[Stored data entries]

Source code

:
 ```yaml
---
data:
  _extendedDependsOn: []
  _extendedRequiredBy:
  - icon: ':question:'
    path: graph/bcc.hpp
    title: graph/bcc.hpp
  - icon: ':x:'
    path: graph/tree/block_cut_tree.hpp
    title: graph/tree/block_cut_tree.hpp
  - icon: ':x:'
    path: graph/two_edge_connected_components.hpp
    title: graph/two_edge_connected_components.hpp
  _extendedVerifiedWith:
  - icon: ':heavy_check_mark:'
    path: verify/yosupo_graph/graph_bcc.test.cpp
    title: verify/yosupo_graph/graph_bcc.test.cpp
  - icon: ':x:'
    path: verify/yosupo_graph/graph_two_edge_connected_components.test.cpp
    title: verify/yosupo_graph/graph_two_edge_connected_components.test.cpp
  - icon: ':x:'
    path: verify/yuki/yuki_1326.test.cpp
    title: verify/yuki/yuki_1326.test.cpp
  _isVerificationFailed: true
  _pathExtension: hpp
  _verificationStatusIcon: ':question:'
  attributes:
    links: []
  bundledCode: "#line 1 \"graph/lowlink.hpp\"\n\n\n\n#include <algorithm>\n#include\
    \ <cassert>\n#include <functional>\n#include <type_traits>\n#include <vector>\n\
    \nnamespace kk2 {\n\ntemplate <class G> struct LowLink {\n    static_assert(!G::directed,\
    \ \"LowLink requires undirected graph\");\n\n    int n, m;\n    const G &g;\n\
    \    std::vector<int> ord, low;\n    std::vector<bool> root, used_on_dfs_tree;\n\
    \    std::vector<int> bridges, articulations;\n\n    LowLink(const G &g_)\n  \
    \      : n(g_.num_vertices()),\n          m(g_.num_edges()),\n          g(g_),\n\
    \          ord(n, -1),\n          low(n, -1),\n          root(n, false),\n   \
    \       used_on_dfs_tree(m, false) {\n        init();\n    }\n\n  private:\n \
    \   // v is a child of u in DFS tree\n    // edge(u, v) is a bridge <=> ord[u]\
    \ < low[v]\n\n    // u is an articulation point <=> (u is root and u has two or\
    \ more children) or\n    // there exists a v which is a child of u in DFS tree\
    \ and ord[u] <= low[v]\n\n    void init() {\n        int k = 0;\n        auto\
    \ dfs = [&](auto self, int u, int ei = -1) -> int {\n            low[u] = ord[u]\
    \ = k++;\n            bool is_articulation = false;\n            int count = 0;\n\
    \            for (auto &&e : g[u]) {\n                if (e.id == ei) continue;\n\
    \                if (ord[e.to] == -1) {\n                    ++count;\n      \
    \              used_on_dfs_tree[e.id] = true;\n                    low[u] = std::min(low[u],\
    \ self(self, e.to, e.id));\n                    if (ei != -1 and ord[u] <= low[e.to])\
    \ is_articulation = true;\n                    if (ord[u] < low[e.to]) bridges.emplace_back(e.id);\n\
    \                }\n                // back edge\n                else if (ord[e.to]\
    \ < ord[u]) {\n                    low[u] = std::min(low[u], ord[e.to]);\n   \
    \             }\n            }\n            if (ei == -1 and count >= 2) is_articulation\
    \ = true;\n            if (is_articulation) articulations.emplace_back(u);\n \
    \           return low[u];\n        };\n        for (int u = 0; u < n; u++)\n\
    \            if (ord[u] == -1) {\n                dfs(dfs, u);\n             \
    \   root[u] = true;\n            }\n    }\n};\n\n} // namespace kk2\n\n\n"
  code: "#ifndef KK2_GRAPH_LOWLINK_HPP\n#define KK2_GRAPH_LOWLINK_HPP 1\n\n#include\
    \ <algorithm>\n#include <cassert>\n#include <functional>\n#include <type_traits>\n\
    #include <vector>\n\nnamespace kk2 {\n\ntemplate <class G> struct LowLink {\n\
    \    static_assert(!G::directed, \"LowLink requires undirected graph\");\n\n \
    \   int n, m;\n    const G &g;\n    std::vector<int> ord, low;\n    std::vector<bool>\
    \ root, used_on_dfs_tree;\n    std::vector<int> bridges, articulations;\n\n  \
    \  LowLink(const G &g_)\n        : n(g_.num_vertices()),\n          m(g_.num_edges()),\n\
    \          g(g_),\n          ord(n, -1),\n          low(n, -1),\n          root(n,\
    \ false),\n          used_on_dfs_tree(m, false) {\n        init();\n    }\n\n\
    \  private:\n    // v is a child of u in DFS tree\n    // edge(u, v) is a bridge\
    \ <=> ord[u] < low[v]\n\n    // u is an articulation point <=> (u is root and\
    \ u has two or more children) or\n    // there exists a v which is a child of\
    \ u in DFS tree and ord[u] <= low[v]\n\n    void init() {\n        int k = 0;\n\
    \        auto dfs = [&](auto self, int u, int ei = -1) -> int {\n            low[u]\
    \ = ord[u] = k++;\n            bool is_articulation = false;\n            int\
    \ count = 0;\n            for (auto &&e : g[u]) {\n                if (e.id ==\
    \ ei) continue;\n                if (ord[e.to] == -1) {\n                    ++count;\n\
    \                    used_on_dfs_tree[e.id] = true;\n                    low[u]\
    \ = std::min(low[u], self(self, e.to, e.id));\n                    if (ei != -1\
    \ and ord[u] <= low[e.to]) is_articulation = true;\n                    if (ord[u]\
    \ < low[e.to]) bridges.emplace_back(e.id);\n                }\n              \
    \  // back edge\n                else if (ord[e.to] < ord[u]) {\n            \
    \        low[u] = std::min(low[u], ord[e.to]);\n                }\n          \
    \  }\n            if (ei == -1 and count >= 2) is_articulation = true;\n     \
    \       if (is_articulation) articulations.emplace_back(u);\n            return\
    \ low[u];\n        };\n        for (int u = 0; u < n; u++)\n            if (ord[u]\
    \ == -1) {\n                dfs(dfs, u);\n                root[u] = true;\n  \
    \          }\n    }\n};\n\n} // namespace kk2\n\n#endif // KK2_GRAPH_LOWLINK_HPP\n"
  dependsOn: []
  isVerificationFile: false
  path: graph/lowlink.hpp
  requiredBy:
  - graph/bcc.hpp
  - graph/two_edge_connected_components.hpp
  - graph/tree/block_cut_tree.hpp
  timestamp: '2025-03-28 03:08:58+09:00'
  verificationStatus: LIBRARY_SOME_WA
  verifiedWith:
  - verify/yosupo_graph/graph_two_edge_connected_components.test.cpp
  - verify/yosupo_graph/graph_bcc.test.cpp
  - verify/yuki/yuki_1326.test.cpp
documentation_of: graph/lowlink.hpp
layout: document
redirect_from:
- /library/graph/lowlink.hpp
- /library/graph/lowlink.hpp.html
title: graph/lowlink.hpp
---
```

**Exercise brief:** The answer must consist of each line from the entries that contains the string "private".

**Solved problem:**
    \       used_on_dfs_tree(m, false) {\n        init();\n    }\n\n  private:\n \
    \  private:\n    // v is a child of u in DFS tree\n    // edge(u, v) is a bridge\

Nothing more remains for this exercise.